··· Extracted material ···

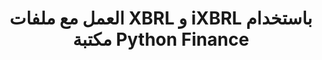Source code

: ﻿---
title: العمل مع ملفات XBRL و iXBRL باستخدام مكتبة Python Finance
linktitle: العمل مع ملفات XBRL و iXBRL
type: docs
weight: 20
url: /ar/python-net/working-with-xbrl-and-ixbrl-files/
description: Python Finance مكتبة API يمكن إنشاء وقراءة وتحويل والتحقق من صحة ملفات XBRL و iXBRL.
---
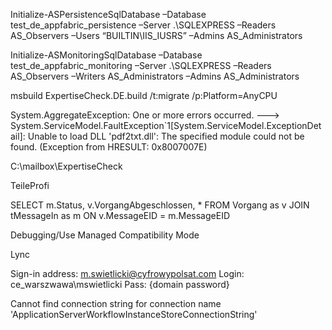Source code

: Initialize-ASPersistenceSqlDatabase –Database test_de_appfabric_persistence –Server .\SQLEXPRESS –Readers AS_Observers –Users “BUILTIN\IIS_IUSRS” –Admins AS_Administrators

Initialize-ASMonitoringSqlDatabase –Database test_de_appfabric_monitoring –Server .\SQLEXPRESS –Readers AS_Observers –Writers AS_Administrators –Admins AS_Administrators

msbuild ExpertiseCheck.DE.build /t:migrate /p:Platform=AnyCPU

System.AggregateException: One or more errors occurred. ---> System.ServiceModel.FaultException`1[System.ServiceModel.ExceptionDetail]: Unable to load DLL 'pdf2txt.dll': The specified module could not be found. (Exception from HRESULT: 0x8007007E)

C:\mailbox\ExpertiseCheck

TeileProfi

SELECT m.Status, v.VorgangAbgeschlossen, * FROM Vorgang as v JOIN tMessageIn as m ON v.MessageEID = m.MessageEID

Debugging/Use Managed Compatibility Mode

Lync

Sign-in address:
	m.swietlicki@cyfrowypolsat.com
Login:
	ce_warszwawa\mswietlicki
Pass:
	{domain password}


Cannot find connection string for connection name 'ApplicationServerWorkflowInstanceStoreConnectionString'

···

[Aim of the exercise]:
Return the complete data unchanged and include none of the pictures.

[Reply to the exercise]:
Source code

: ﻿---
title: العمل مع ملفات XBRL و iXBRL باستخدام مكتبة Python Finance
linktitle: العمل مع ملفات XBRL و iXBRL
type: docs
weight: 20
url: /ar/python-net/working-with-xbrl-and-ixbrl-files/
description: Python Finance مكتبة API يمكن إنشاء وقراءة وتحويل والتحقق من صحة ملفات XBRL و iXBRL.
---
Source code

: Initialize-ASPersistenceSqlDatabase –Database test_de_appfabric_persistence –Server .\SQLEXPRESS –Readers AS_Observers –Users “BUILTIN\IIS_IUSRS” –Admins AS_Administrators

Initialize-ASMonitoringSqlDatabase –Database test_de_appfabric_monitoring –Server .\SQLEXPRESS –Readers AS_Observers –Writers AS_Administrators –Admins AS_Administrators

msbuild ExpertiseCheck.DE.build /t:migrate /p:Platform=AnyCPU

System.AggregateException: One or more errors occurred. ---> System.ServiceModel.FaultException`1[System.ServiceModel.ExceptionDetail]: Unable to load DLL 'pdf2txt.dll': The specified module could not be found. (Exception from HRESULT: 0x8007007E)

C:\mailbox\ExpertiseCheck

TeileProfi

SELECT m.Status, v.VorgangAbgeschlossen, * FROM Vorgang as v JOIN tMessageIn as m ON v.MessageEID = m.MessageEID

Debugging/Use Managed Compatibility Mode

Lync

Sign-in address:
	m.swietlicki@cyfrowypolsat.com
Login:
	ce_warszwawa\mswietlicki
Pass:
	{domain password}


Cannot find connection string for connection name 'ApplicationServerWorkflowInstanceStoreConnectionString'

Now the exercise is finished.